Dataset entries

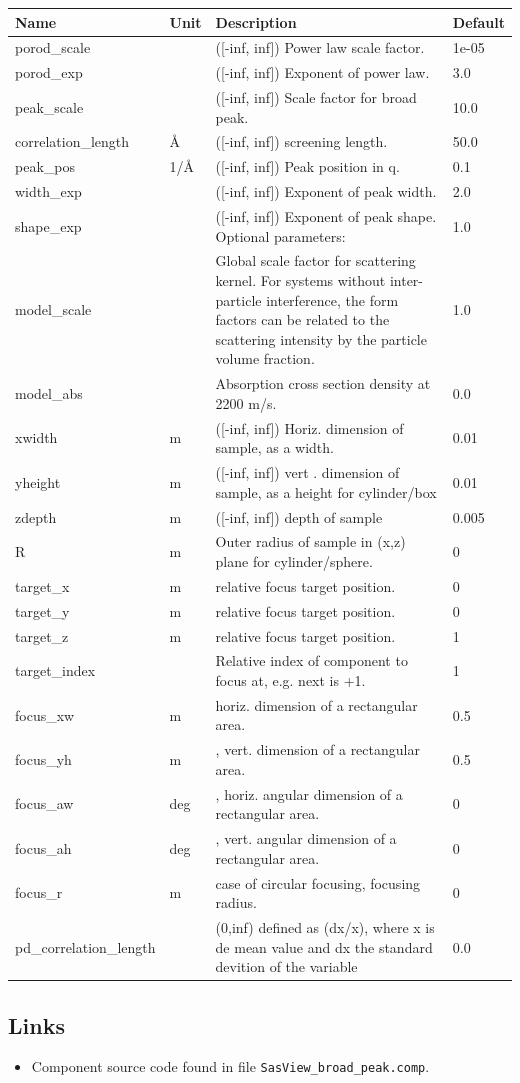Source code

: \begin{longtable}{p{}p{}p{}p{}}
\toprule
\textbf{Name} & \textbf{Unit} & \textbf{Description} & \textbf{Default} \\
\midrule
\endhead
porod\_scale &  & ([-inf, inf]) Power law scale factor. & 1e-05 \\
porod\_exp &  & ([-inf, inf]) Exponent of power law. & 3.0 \\
peak\_scale &  & ([-inf, inf]) Scale factor for broad peak. & 10.0 \\
correlation\_length & \AA{} & ([-inf, inf]) screening length. & 50.0 \\
peak\_pos & 1/\AA{} & ([-inf, inf]) Peak position in q. & 0.1 \\
width\_exp &  & ([-inf, inf]) Exponent of peak width. & 2.0 \\
shape\_exp &  & ([-inf, inf]) Exponent of peak shape. Optional parameters: & 1.0 \\
model\_scale &   & Global scale factor for scattering kernel. For systems without inter-particle interference, the form factors can be related to the scattering intensity by the particle volume fraction. & 1.0 \\
model\_abs &   & Absorption cross section density at 2200 m/s. & 0.0 \\
xwidth & m & ([-inf, inf]) Horiz. dimension of sample, as a width. & 0.01 \\
yheight & m & ([-inf, inf]) vert . dimension of sample, as a height for cylinder/box & 0.01 \\
zdepth & m & ([-inf, inf]) depth of sample & 0.005 \\
R & m & Outer radius of sample in (x,z) plane for cylinder/sphere. & 0 \\
target\_x & m & relative focus target position. & 0 \\
target\_y & m & relative focus target position. & 0 \\
target\_z & m & relative focus target position. & 1 \\
target\_index &   & Relative index of component to focus at, e.g. next is +1. & 1 \\
focus\_xw & m & horiz. dimension of a rectangular area. & 0.5 \\
focus\_yh & m & , vert. dimension of a rectangular area. & 0.5 \\
focus\_aw & deg & , horiz. angular dimension of a rectangular area. & 0 \\
focus\_ah & deg & , vert. angular dimension of a rectangular area. & 0 \\
focus\_r & m & case of circular focusing, focusing radius. & 0 \\
pd\_correlation\_length &  & (0,inf) defined as (dx/x), where x is de mean value and dx the standard devition of the variable & 0.0 \\
\bottomrule
\end{longtable}

\subsection*{Links}
\begin{itemize}
  \item Component source code found in file \texttt{SasView\_broad\_peak.comp}.
\end{itemize}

REQUIRED ACTION: Repeat the records in full, precisely, and keep the pictures out.

ANSWER TO THIS TASK:
Source code

: \begin{longtable}{p{}p{}p{}p{}}
\toprule
\textbf{Name} & \textbf{Unit} & \textbf{Description} & \textbf{Default} \\
\midrule
\endhead
porod\_scale &  & ([-inf, inf]) Power law scale factor. & 1e-05 \\
porod\_exp &  & ([-inf, inf]) Exponent of power law. & 3.0 \\
peak\_scale &  & ([-inf, inf]) Scale factor for broad peak. & 10.0 \\
correlation\_length & \AA{} & ([-inf, inf]) screening length. & 50.0 \\
peak\_pos & 1/\AA{} & ([-inf, inf]) Peak position in q. & 0.1 \\
width\_exp &  & ([-inf, inf]) Exponent of peak width. & 2.0 \\
shape\_exp &  & ([-inf, inf]) Exponent of peak shape. Optional parameters: & 1.0 \\
model\_scale &   & Global scale factor for scattering kernel. For systems without inter-particle interference, the form factors can be related to the scattering intensity by the particle volume fraction. & 1.0 \\
model\_abs &   & Absorption cross section density at 2200 m/s. & 0.0 \\
xwidth & m & ([-inf, inf]) Horiz. dimension of sample, as a width. & 0.01 \\
yheight & m & ([-inf, inf]) vert . dimension of sample, as a height for cylinder/box & 0.01 \\
zdepth & m & ([-inf, inf]) depth of sample & 0.005 \\
R & m & Outer radius of sample in (x,z) plane for cylinder/sphere. & 0 \\
target\_x & m & relative focus target position. & 0 \\
target\_y & m & relative focus target position. & 0 \\
target\_z & m & relative focus target position. & 1 \\
target\_index &   & Relative index of component to focus at, e.g. next is +1. & 1 \\
focus\_xw & m & horiz. dimension of a rectangular area. & 0.5 \\
focus\_yh & m & , vert. dimension of a rectangular area. & 0.5 \\
focus\_aw & deg & , horiz. angular dimension of a rectangular area. & 0 \\
focus\_ah & deg & , vert. angular dimension of a rectangular area. & 0 \\
focus\_r & m & case of circular focusing, focusing radius. & 0 \\
pd\_correlation\_length &  & (0,inf) defined as (dx/x), where x is de mean value and dx the standard devition of the variable & 0.0 \\
\bottomrule
\end{longtable}

\subsection*{Links}
\begin{itemize}
  \item Component source code found in file \texttt{SasView\_broad\_peak.comp}.
\end{itemize}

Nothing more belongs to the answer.